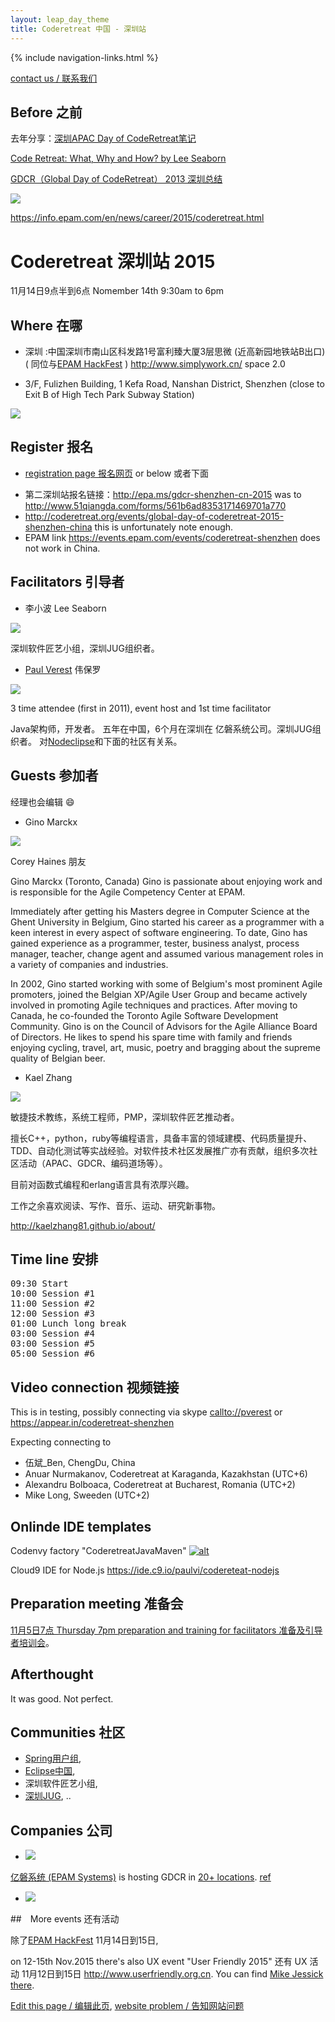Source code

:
 ```yaml
---
layout: leap_day_theme
title: Coderetreat 中国 - 深圳站
---
```


{% include navigation-links.html %}

[contact us / 联系我们](https://github.com/coderetreat-china/coderetreat-china.github.io/issues/new)

## Before 之前

去年分享：[深圳APAC Day of CodeRetreat笔记](http://blog.csdn.net/uxyheaven/article/details/46488069)

[Code Retreat: What, Why and How? by Lee Seaborn](http://www.seabornlee.cn/post/huo-dong/what-is-code-retreat)

[GDCR（Global Day of CodeRetreat） 2013 深圳总结](http://www.seabornlee.cn/post/huo-dong/gdcr-2013-shen-zhen-zong-jie)

[![](http://ww2.sinaimg.cn/large/61412e43gw1eqfsh8lbvej20vq0ntdnj.jpg)](http://www.seabornlee.cn/post/huo-dong/gdcr-2013-shen-zhen-zong-jie)

<https://info.epam.com/en/news/career/2015/coderetreat.html>

# Coderetreat 深圳站 2015

11月14日9点半到6点 Nomember 14th 9:30am to 6pm

## Where 在哪

- 深圳  :中国深圳市南山区科发路1号富利臻大厦3层思微 (近高新园地铁站B出口) ( 同位与[EPAM HackFest](https://epa.ms/HackFestAPAC2015) )
<http://www.simplywork.cn/> space 2.0

- 3/F, Fulizhen Building, 1 Kefa Road, Nanshan District, Shenzhen (close to Exit B of High Tech Park Subway Station)

[![](images/gdcr/simplywork_cn_space_2_0.png)](images/gdcr/simplywork_cn_space_2_0.png)

## Register 报名

- [registration page 报名网页](https://yoopay.cn/event/31126629) or below 或者下面

<script type="text/javascript" src="https://yoopay.cn/scripts/easyXDM.min.js"></script> <script type="text/javascript"> var REMOTE = "https://yoopay.cn";var transport = new easyXDM.Socket(/** The configuration */{remote: REMOTE + "/proxy.html?url=/payment/payment_widget/31126629%3Fwidth%3Dbig%26attendeeList%3Dshow%26ref%3D", swf: REMOTE + "/scripts/easyxdm.swf", container: "embedded", onMessage: function(message, origin) {this.container.getElementsByTagName("iframe")[0].style.width = "100%";this.container.getElementsByTagName("iframe")[0].style.height = parseInt(message) + 20 + "px";}});</script> <div id="embedded"></div>

- 第二深圳站报名链接：<http://epa.ms/gdcr-shenzhen-cn-2015> was to <http://www.51qiangda.com/forms/561b6ad8353171469701a770>
- <http://coderetreat.org/events/global-day-of-coderetreat-2015-shenzhen-china> this is unfortunately note enough.
- EPAM link <https://events.epam.com/events/coderetreat-shenzhen> does not work in China.

## Facilitators 引导者

- 李小波 Lee Seaborn

![](images/people/Seaborn_Lee_26873ed.jpg)

深圳软件匠艺小组，深圳JUG组织者。

- <a href="https://cn.linkedin.com/pub/paul-verest/10/645/105">Paul Verest</a> 伟保罗

![](images/people/Paul_Verest_140x140.jpg)

3 time attendee (first in 2011), event host and 1st time facilitator

Java架构师，开发者。 五年在中国，6个月在深圳在 亿磐系统公司。深圳JUG组织者。
对[Nodeclipse](http://www.nodeclipse.org/)和下面的社区有关系。

## Guests 参加者

经理也会编辑  :smile:

- Gino Marckx

![](images/people/Gino_Marckx.jpg)

Corey Haines 朋友

Gino Marckx (Toronto, Canada)
Gino is passionate about enjoying work and is responsible for the Agile Competency Center at EPAM.

Immediately after getting his Masters degree in Computer Science at the Ghent University in Belgium, Gino started his career as a programmer with a keen interest in every aspect of software engineering. To date, Gino has gained experience as a programmer, tester, business analyst, process manager, teacher, change agent and assumed various management roles in a variety of companies and industries.

In 2002, Gino started working with some of Belgium's most prominent Agile promoters, joined the Belgian XP/Agile User Group and became actively involved in promoting Agile techniques and practices. After moving to Canada, he co-founded the Toronto Agile Software Development Community. Gino is on the Council of Advisors for the Agile Alliance Board of Directors.
He likes to spend his spare time with family and friends enjoying cycling, travel, art, music, poetry and bragging about the supreme quality of Belgian beer.

- Kael Zhang

![](images/people/Kael_Zhang.jpg)

敏捷技术教练，系统工程师，PMP，深圳软件匠艺推动者。

擅长C++，python，ruby等编程语言，具备丰富的领域建模、代码质量提升、TDD、自动化测试等实战经验。对软件技术社区发展推广亦有贡献，组织多次社区活动（APAC、GDCR、编码道场等）。

目前对函数式编程和erlang语言具有浓厚兴趣。

工作之余喜欢阅读、写作、音乐、运动、研究新事物。

<http://kaelzhang81.github.io/about/>

## Time line 安排

<pre>
09:30 Start
10:00 Session #1
11:00 Session #2
12:00 Session #3
01:00 Lunch long break
03:00 Session #4
03:00 Session #5
05:00 Session #6
</pre>

## Video connection 视频链接

This is in testing, possibly connecting via skype <callto://pverest> or <https://appear.in/coderetreat-shenzhen>

Expecting connecting to

- 伍斌_Ben, ChengDu, China
- Anuar Nurmakanov, Coderetreat at Karaganda, Kazakhstan (UTC+6)
- Alexandru Bolboaca, Coderetreat at Bucharest, Romania (UTC+2)
- Mike Long, Sweeden (UTC+2)

## Onlinde IDE templates

Codenvy factory "CoderetreatJavaMaven"
[![alt](https://codenvy.com/factory/resources/factory-white.png)](https://codenvy.com/factory?id=oy4tneipvepg2wqy)

Cloud9 IDE for Node.js <https://ide.c9.io/paulvi/codereteat-nodejs>

## Preparation meeting 准备会

[11月5日7点 Thursday 7pm preparation and training for facilitators 准备及引导者培训会](http://coderetreat.org/events/shenzhen-china-preparation-and-training-on-november-5th-7pm)。

## Afterthought

It was good. Not perfect.



## Communities 社区

- [Spring用户组](http://springioug.com/),
- [Eclipse中国](http://www.eclipsechina.org/),
- 深圳软件匠艺小组,
- [深圳JUG](http://szjug.github.io/),
..

## Companies 公司

- [![](http://szjug.github.io/images/logo/epam-logo.png)](http://www.epam.com)

[亿磐系统 (EPAM Systems)](http://www.epam.com) is hosting GDCR in [20+ locations](https://events.epam.com/events#coderetreat).
 [ref](http://coderetreat.org/group/facilitators/forum/topics/epam-systems-will-host-gdcr-in-20-cities)

- [![](images/logo/ztelogo.png)](http://www.zte.com.cn/)

##　More events 还有活动

除了[EPAM HackFest](https://epa.ms/HackFestAPAC2015) 11月14日到15日,

on 12-15th Nov.2015 there's also UX event "User Friendly 2015" 还有 UX 活动 11月12日到15日
<http://www.userfriendly.org.cn>. You can find [Mike Jessick there](http://www.userfriendly.org.cn/en/schedule/speech.aspx?id=,830).

[Edit this page / 编辑此页](https://github.com/coderetreat-china/coderetreat-china.github.io/edit/master/shenzhen.md),
[website problem / 告知网站问题](https://github.com/coderetreat-china/coderetreat-china.github.io/issues)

-=-=-

■ Work required
Everything above from the line containing "- 第二深圳站报名链接：<http://epa.ms/gdcr-shenzhen-cn-2015> was" down to the line containing "Immediately after getting" should be copied exactly, both end lines included, and nothing else.

■ Answer below
- 第二深圳站报名链接：<http://epa.ms/gdcr-shenzhen-cn-2015> was to <http://www.51qiangda.com/forms/561b6ad8353171469701a770>
- <http://coderetreat.org/events/global-day-of-coderetreat-2015-shenzhen-china> this is unfortunately note enough.
- EPAM link <https://events.epam.com/events/coderetreat-shenzhen> does not work in China.

## Facilitators 引导者

- 李小波 Lee Seaborn

![](images/people/Seaborn_Lee_26873ed.jpg)

深圳软件匠艺小组，深圳JUG组织者。

- <a href="https://cn.linkedin.com/pub/paul-verest/10/645/105">Paul Verest</a> 伟保罗

![](images/people/Paul_Verest_140x140.jpg)

3 time attendee (first in 2011), event host and 1st time facilitator

Java架构师，开发者。 五年在中国，6个月在深圳在 亿磐系统公司。深圳JUG组织者。
对[Nodeclipse](http://www.nodeclipse.org/)和下面的社区有关系。

## Guests 参加者

经理也会编辑  :smile:

- Gino Marckx

![](images/people/Gino_Marckx.jpg)

Corey Haines 朋友

Gino Marckx (Toronto, Canada)
Gino is passionate about enjoying work and is responsible for the Agile Competency Center at EPAM.

Immediately after getting his Masters degree in Computer Science at the Ghent University in Belgium, Gino started his career as a programmer with a keen interest in every aspect of software engineering. To date, Gino has gained experience as a programmer, tester, business analyst, process manager, teacher, change agent and assumed various management roles in a variety of companies and industries.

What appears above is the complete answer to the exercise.